During this this project I will use the KMeans Clustering technique to provide actionable customer segments to an e-commerce site. Then I will proceed to the evaluation of the maintenance frequency based on an analysis of the stability of the segments over time.
Natural language processing
Automatically categorize questions
Stack Overflow is a website offering questions and answers on a wide range of computer programming topics. A member wishing to ask a question must use the dedicated form in which he must fill in a title, a question and 1 to 5 tags in order to categorize it. For experienced users this is not a problem, but for new users it would be a good idea to suggest some tags related to the question asked.
The proposed solution consists of setting up a tag suggestion tool. It will be based on the title and content of the question. After a first pre-processing, a machine learning model will propose a series of tags depending on the content of the question asked.
Computer vision
Classify images using deep learning algorithms
Most computer vision algorithms use a convolution neural network, or CNN. Like basic feedforward neural networks, CNNs learn from inputs, adjusting their parameters to make a prediction. However, what makes CNNs special is their ability to extract features from images.
In this project which aims to classify dog images according to the dog's breed, I will first implement my own CNN inspired by the famous InceptionV1 model. Next, I'll demonstrate how transfer learning outperforms this baseline using other popular pre-trained models.
Time series
Long Short-Term Memory Neural Network for Financial Time Series
Nowadays, the emergence of Machine Learning and more recently Deep Learning has brought a new dimension to the theory of time series. Indeed, Deep learning methods offer many promises for time series forecasting, such as the automatic learning of time dependence and automatic management of time structures (trends and seasonality).
In this project, implementing the attached arXiv paper, I will present to you the different avenues explored concerning the development of a prototype using a recurrent neural network LSTM for the prediction of the evolution of stock prices.
Audio classification
BirdCLEF 2022
Birds are all around us, and just by listening to them we can learn a lot about our surroundings. Ecologists use birds to understand food systems and the health of environments - for example, if there are more woodpeckers in a forest, it means that there is a lot of dead wood. On the other hand, because birds communicate and mark their territory with songs and calls, it is more effective to identify them based on audio.

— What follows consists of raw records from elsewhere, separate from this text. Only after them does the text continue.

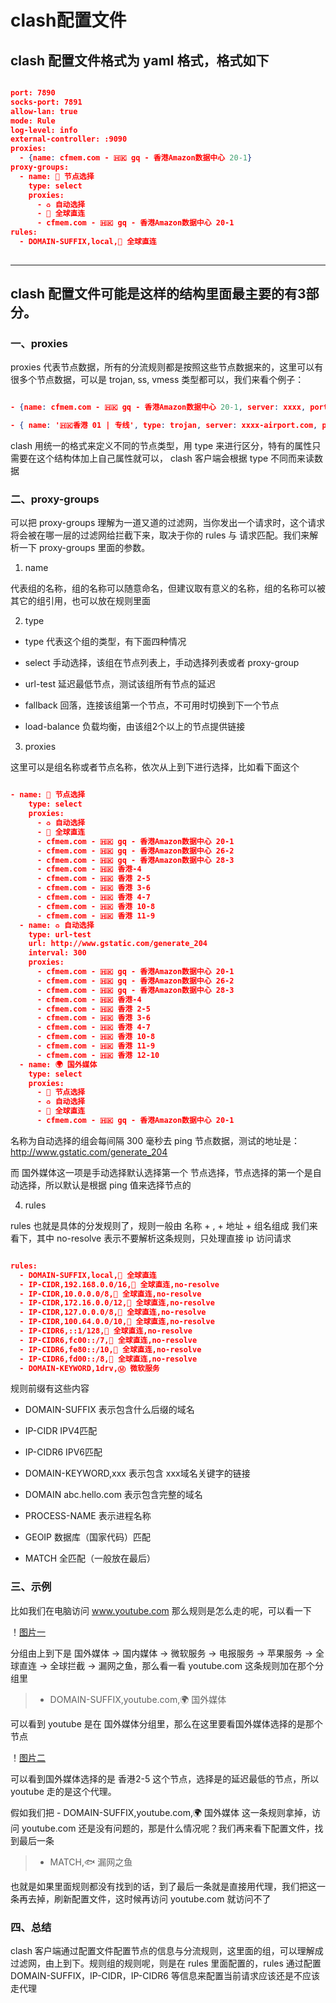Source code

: 
# **clash配置文件**


## clash 配置文件格式为 yaml 格式，格式如下

```json 

port: 7890
socks-port: 7891
allow-lan: true
mode: Rule
log-level: info
external-controller: :9090
proxies:
  - {name: cfmem.com - 🇭🇰 gq - 香港Amazon数据中心 20-1}
proxy-groups:
  - name: 🔰 节点选择
    type: select
    proxies:
      - ♻️ 自动选择
      - 🎯 全球直连
      - cfmem.com - 🇭🇰 gq - 香港Amazon数据中心 20-1
rules:
  - DOMAIN-SUFFIX,local,🎯 全球直连
  
```  
---- 
## clash 配置文件可能是这样的结构里面最主要的有3部分。

### 一、proxies

proxies 代表节点数据，所有的分流规则都是按照这些节点数据来的，这里可以有很多个节点数据，可以是 trojan, ss, vmess 类型都可以，我们来看个例子：

```json 

- {name: cfmem.com - 🇭🇰 gq - 香港Amazon数据中心 20-1, server: xxxx, port: 59113, type: vmess, uuid: 1111111, alterId: 0, cipher: auto, tls: false}

- { name: '🇭🇰香港 01 | 专线', type: trojan, server: xxxx-airport.com, port: 443, password:xxxx743af7c0efe1, udp: true, sni: 144-22-163-118.nhost.00cdn.com, skip-cert-verify: true }


```  

clash 用统一的格式来定义不同的节点类型，用 type 来进行区分，特有的属性只需要在这个结构体加上自己属性就可以， clash 客户端会根据 type 不同而来读数据

### 二、proxy-groups

可以把 proxy-groups 理解为一道又道的过滤网，当你发出一个请求时，这个请求将会被在哪一层的过滤网给拦截下来，取决于你的 rules 与 请求匹配。我们来解析一下 proxy-groups 里面的参数。

1. name 

代表组的名称，组的名称可以随意命名，但建议取有意义的名称，组的名称可以被其它的组引用，也可以放在规则里面

2. type

* type 代表这个组的类型，有下面四种情况

* select 手动选择，该组在节点列表上，手动选择列表或者 proxy-group

* url-test 延迟最低节点，测试该组所有节点的延迟
 
* fallback 回落，连接该组第一个节点，不可用时切换到下一个节点

* load-balance 负载均衡，由该组2个以上的节点提供链接

3. proxies

这里可以是组名称或者节点名称，依次从上到下进行选择，比如看下面这个

```json 

- name: 🔰 节点选择
    type: select
    proxies:
      - ♻️ 自动选择
      - 🎯 全球直连
      - cfmem.com - 🇭🇰 gq - 香港Amazon数据中心 20-1
      - cfmem.com - 🇭🇰 gq - 香港Amazon数据中心 26-2
      - cfmem.com - 🇭🇰 gq - 香港Amazon数据中心 28-3
      - cfmem.com - 🇭🇰 香港-4
      - cfmem.com - 🇭🇰 香港 2-5
      - cfmem.com - 🇭🇰 香港 3-6
      - cfmem.com - 🇭🇰 香港 4-7
      - cfmem.com - 🇭🇰 香港 10-8
      - cfmem.com - 🇭🇰 香港 11-9
  - name: ♻️ 自动选择
    type: url-test
    url: http://www.gstatic.com/generate_204
    interval: 300
    proxies:
      - cfmem.com - 🇭🇰 gq - 香港Amazon数据中心 20-1
      - cfmem.com - 🇭🇰 gq - 香港Amazon数据中心 26-2
      - cfmem.com - 🇭🇰 gq - 香港Amazon数据中心 28-3
      - cfmem.com - 🇭🇰 香港-4
      - cfmem.com - 🇭🇰 香港 2-5
      - cfmem.com - 🇭🇰 香港 3-6
      - cfmem.com - 🇭🇰 香港 4-7
      - cfmem.com - 🇭🇰 香港 10-8
      - cfmem.com - 🇭🇰 香港 11-9
      - cfmem.com - 🇭🇰 香港 12-10
  - name: 🌍 国外媒体
    type: select
    proxies:
      - 🔰 节点选择
      - ♻️ 自动选择
      - 🎯 全球直连
      - cfmem.com - 🇭🇰 gq - 香港Amazon数据中心 20-1

```  

名称为自动选择的组会每间隔 300 毫秒去 ping 节点数据，测试的地址是：http://www.gstatic.com/generate_204

而 国外媒体这一项是手动选择默认选择第一个 节点选择，节点选择的第一个是自动选择，所以默认是根据 ping 值来选择节点的

4. rules

rules 也就是具体的分发规则了，规则一般由 名称 + , + 地址 + 组名组成 我们来看下，其中 no-resolve 表示不要解析这条规则，只处理直接 ip 访问请求

```json

rules:
  - DOMAIN-SUFFIX,local,🎯 全球直连
  - IP-CIDR,192.168.0.0/16,🎯 全球直连,no-resolve
  - IP-CIDR,10.0.0.0/8,🎯 全球直连,no-resolve
  - IP-CIDR,172.16.0.0/12,🎯 全球直连,no-resolve
  - IP-CIDR,127.0.0.0/8,🎯 全球直连,no-resolve
  - IP-CIDR,100.64.0.0/10,🎯 全球直连,no-resolve
  - IP-CIDR6,::1/128,🎯 全球直连,no-resolve
  - IP-CIDR6,fc00::/7,🎯 全球直连,no-resolve
  - IP-CIDR6,fe80::/10,🎯 全球直连,no-resolve
  - IP-CIDR6,fd00::/8,🎯 全球直连,no-resolve
  - DOMAIN-KEYWORD,1drv,Ⓜ️ 微软服务

```  

规则前缀有这些内容

* DOMAIN-SUFFIX 表示包含什么后缀的域名

* IP-CIDR IPV4匹配

* IP-CIDR6 IPV6匹配

* DOMAIN-KEYWORD,xxx 表示包含 xxx域名关键字的链接

* DOMAIN abc.hello.com 表示包含完整的域名

* PROCESS-NAME 表示进程名称

* GEOIP 数据库（国家代码）匹配

* MATCH 全匹配（一般放在最后）

### 三、示例

比如我们在电脑访问 www.youtube.com 那么规则是怎么走的呢，可以看一下

！[图片一](https://ghproxy.net/https://raw.githubusercontent.com/yf20230412/master/main/TvBox/img/clash1.png)

分组由上到下是 国外媒体 -> 国内媒体 -> 微软服务 -> 电报服务 -> 苹果服务 -> 全球直连 -> 全球拦截 -> 漏网之鱼，那么看一看 youtube.com 这条规则加在那个分组里

 >- DOMAIN-SUFFIX,youtube.com,🌍 国外媒体
 
 可以看到 youtube 是在 国外媒体分组里，那么在这里要看国外媒体选择的是那个节点
 
 ！[图片二](https://ghproxy.net/https://raw.githubusercontent.com/yf20230412/master/main/TvBox/img/clash2.png)
 
 可以看到国外媒体选择的是 香港2-5 这个节点，选择是的延迟最低的节点，所以 youtube 走的是这个代理。
 
假如我们把  - DOMAIN-SUFFIX,youtube.com,🌍 国外媒体 这一条规则拿掉，访问 youtube.com 还是没有问题的，那是什么情况呢？我们再来看下配置文件，找到最后一条

>- MATCH,🐟 漏网之鱼

也就是如果里面规则都没有找到的话，到了最后一条就是直接用代理，我们把这一条再去掉，刷新配置文件，这时候再访问 youtube.com 就访问不了

### 四、总结

clash 客户端通过配置文件配置节点的信息与分流规则，这里面的组，可以理解成过滤网，由上到下。规则组的规则呢，则是在 rules 里面配置的，rules 通过配置 DOMAIN-SUFFIX，IP-CIDR，IP-CIDR6 等信息来配置当前请求应该还是不应该走代理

This Kaggle competition proposes to use automatic audio classification to identify bird species by sound. More specifically, it involves developing a model capable of processing continuous audio data and then acoustically recognizing species. To do so, thanks to Melspectrogram transformation, I will first explore transfer learning and computer vision models. Next, I'll implement and test dedicated audio CNNs like VGGish and TRILL.